■ **Work task**:
For the records below, give the number of lines where the string "Disaster" occurs. Include nothing else.

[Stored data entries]
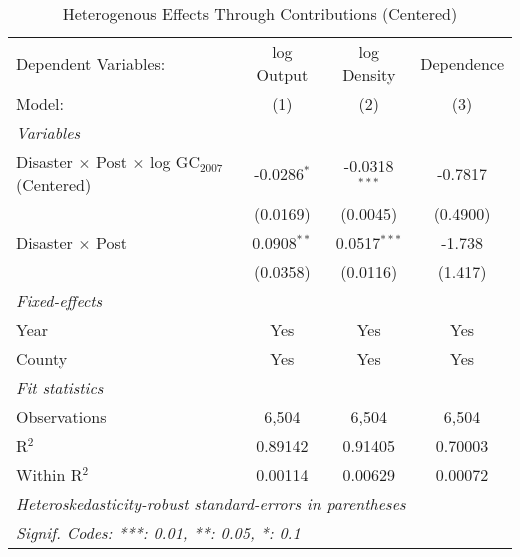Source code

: 
\begin{table}[htbp]
   \caption{Heterogenous Effects Through Contributions (Centered)}
   \centering
   \begin{adjustbox}{max width = \textwidth, center}
      \begin{tabular}{lccc}
         \tabularnewline \midrule \midrule
         Dependent Variables:                                         & log Output    & log Density     & Dependence\\  
         Model:                                                       & (1)           & (2)             & (3)\\  
         \midrule
         \emph{Variables}\\
         Disaster $\times$ Post $\times$ log GC$_{2007}$ (Centered)   & -0.0286$^{*}$ & -0.0318$^{***}$ & -0.7817\\   
                                                                      & (0.0169)      & (0.0045)        & (0.4900)\\   
         Disaster $\times$ Post                                       & 0.0908$^{**}$ & 0.0517$^{***}$  & -1.738\\   
                                                                      & (0.0358)      & (0.0116)        & (1.417)\\   
         \midrule
         \emph{Fixed-effects}\\
         Year                                                         & Yes           & Yes             & Yes\\  
         County                                                       & Yes           & Yes             & Yes\\  
         \midrule
         \emph{Fit statistics}\\
         Observations                                                 & 6,504         & 6,504           & 6,504\\  
         R$^2$                                                        & 0.89142       & 0.91405         & 0.70003\\  
         Within R$^2$                                                 & 0.00114       & 0.00629         & 0.00072\\  
         \midrule \midrule
         \multicolumn{4}{l}{\emph{Heteroskedasticity-robust standard-errors in parentheses}}\\
         \multicolumn{4}{l}{\emph{Signif. Codes: ***: 0.01, **: 0.05, *: 0.1}}\\
      \end{tabular}
   \end{adjustbox}
\end{table}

■ **Solution**:
2